▶ _Exercise objective_
The answer should match the entries below word for word, minus their pictures.

▶ _The records_

____

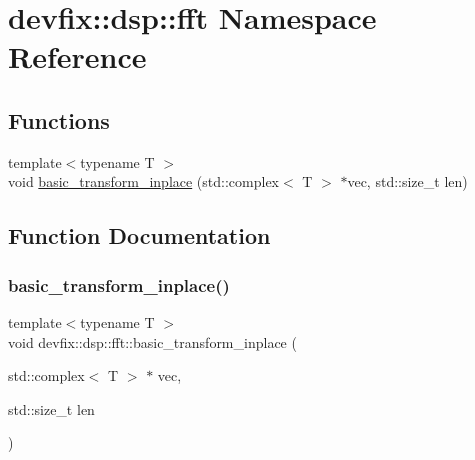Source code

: \hypertarget{namespacedevfix_1_1dsp_1_1fft}{}\section{devfix\+:\+:dsp\+:\+:fft Namespace Reference}
\label{namespacedevfix_1_1dsp_1_1fft}
\subsection*{Functions}
\begin{DoxyCompactItemize}
\item 
{\footnotesize template$<$typename T $>$ }\\void \hyperlink{namespacedevfix_1_1dsp_1_1fft_a20e0aebb7e30c6f1e5a6678458d87c68}{basic\+\_\+transform\+\_\+inplace} (std\+::complex$<$ T $>$ $\ast$vec, std\+::size\+\_\+t len)
\end{DoxyCompactItemize}


\subsection{Function Documentation}
\mbox{\label{namespacedevfix_1_1dsp_1_1fft_a20e0aebb7e30c6f1e5a6678458d87c68}} 
\subsubsection{\texorpdfstring{basic\+\_\+transform\+\_\+inplace()}{basic\_transform\_inplace()}}
{\footnotesize\ttfamily template$<$typename T $>$ \\
void devfix\+::dsp\+::fft\+::basic\+\_\+transform\+\_\+inplace (\begin{DoxyParamCaption}\item[{std\+::complex$<$ T $>$ $\ast$}]{vec,  }\item[{std\+::size\+\_\+t}]{len }\end{DoxyParamCaption})}

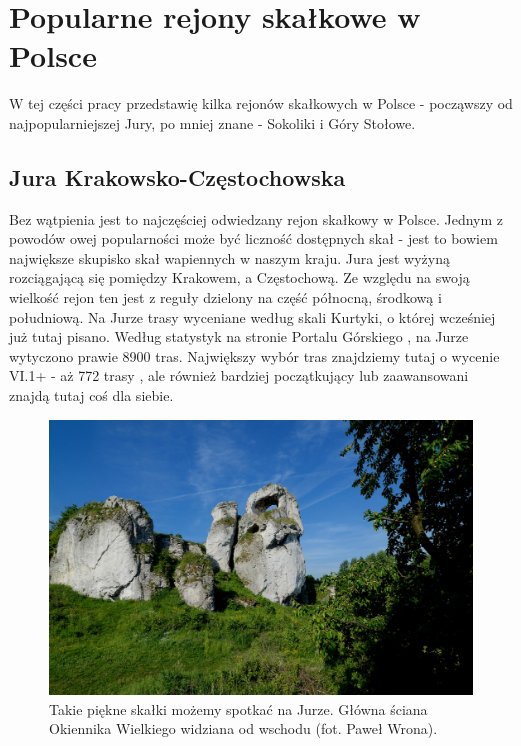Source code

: \documentclass{article}
\begin{document}
\section{Popularne rejony skałkowe w Polsce}
\lettrine[lines=2]{W}{} tej części pracy przedstawię kilka rejonów skałkowych w Polsce - począwszy od najpopularniejszej Jury, po mniej znane - Sokoliki i Góry Stołowe.

\subsection{Jura Krakowsko-Częstochowska}
Bez wątpienia jest to najczęściej odwiedzany rejon skałkowy w Polsce. Jednym z powodów owej popularności może być liczność dostępnych skał - jest to bowiem największe skupisko skał wapiennych w naszym kraju. Jura jest wyżyną rozciągającą się pomiędzy Krakowem, a Częstochową. Ze względu na swoją wielkość rejon ten jest z reguły dzielony na część północną, środkową i południową. Na Jurze trasy wyceniane według skali Kurtyki, o której wcześniej już tutaj pisano. Według statystyk na stronie Portalu Górskiego \cite{topo-jura}, na Jurze wytyczono prawie 8900 tras. Największy wybór tras znajdziemy tutaj o wycenie VI.1+ - aż 772 trasy \cite{topo-jura}, ale również bardziej początkujący lub zaawansowani znajdą tutaj coś dla siebie.

\begin{figure}[!htbp]
	\begin{center}
		\includegraphics[width=0.9\linewidth]{images/jura-okiennik.eps}
	\end{center}
	\caption{Takie piękne skałki możemy spotkać na Jurze. Główna ściana Okiennika Wielkiego widziana od wschodu (fot. Paweł Wrona)\cite{jura-okiennik}.}
	\label{}
\end{figure}
\end{document}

____

▶ _Task result_
Source code

: \hypertarget{namespacedevfix_1_1dsp_1_1fft}{}\section{devfix\+:\+:dsp\+:\+:fft Namespace Reference}
\label{namespacedevfix_1_1dsp_1_1fft}
\subsection*{Functions}
\begin{DoxyCompactItemize}
\item 
{\footnotesize template$<$typename T $>$ }\\void \hyperlink{namespacedevfix_1_1dsp_1_1fft_a20e0aebb7e30c6f1e5a6678458d87c68}{basic\+\_\+transform\+\_\+inplace} (std\+::complex$<$ T $>$ $\ast$vec, std\+::size\+\_\+t len)
\end{DoxyCompactItemize}


\subsection{Function Documentation}
\mbox{\label{namespacedevfix_1_1dsp_1_1fft_a20e0aebb7e30c6f1e5a6678458d87c68}} 
\subsubsection{\texorpdfstring{basic\+\_\+transform\+\_\+inplace()}{basic\_transform\_inplace()}}
{\footnotesize\ttfamily template$<$typename T $>$ \\
void devfix\+::dsp\+::fft\+::basic\+\_\+transform\+\_\+inplace (\begin{DoxyParamCaption}\item[{std\+::complex$<$ T $>$ $\ast$}]{vec,  }\item[{std\+::size\+\_\+t}]{len }\end{DoxyParamCaption})}

Source code

: \documentclass{article}
\begin{document}
\section{Popularne rejony skałkowe w Polsce}
\lettrine[lines=2]{W}{} tej części pracy przedstawię kilka rejonów skałkowych w Polsce - począwszy od najpopularniejszej Jury, po mniej znane - Sokoliki i Góry Stołowe.

\subsection{Jura Krakowsko-Częstochowska}
Bez wątpienia jest to najczęściej odwiedzany rejon skałkowy w Polsce. Jednym z powodów owej popularności może być liczność dostępnych skał - jest to bowiem największe skupisko skał wapiennych w naszym kraju. Jura jest wyżyną rozciągającą się pomiędzy Krakowem, a Częstochową. Ze względu na swoją wielkość rejon ten jest z reguły dzielony na część północną, środkową i południową. Na Jurze trasy wyceniane według skali Kurtyki, o której wcześniej już tutaj pisano. Według statystyk na stronie Portalu Górskiego \cite{topo-jura}, na Jurze wytyczono prawie 8900 tras. Największy wybór tras znajdziemy tutaj o wycenie VI.1+ - aż 772 trasy \cite{topo-jura}, ale również bardziej początkujący lub zaawansowani znajdą tutaj coś dla siebie.

\begin{figure}[!htbp]
	\begin{center}
		\includegraphics[width=0.9\linewidth]{images/jura-okiennik.eps}
	\end{center}
	\caption{Takie piękne skałki możemy spotkać na Jurze. Główna ściana Okiennika Wielkiego widziana od wschodu (fot. Paweł Wrona)\cite{jura-okiennik}.}
	\label{}
\end{figure}
\end{document}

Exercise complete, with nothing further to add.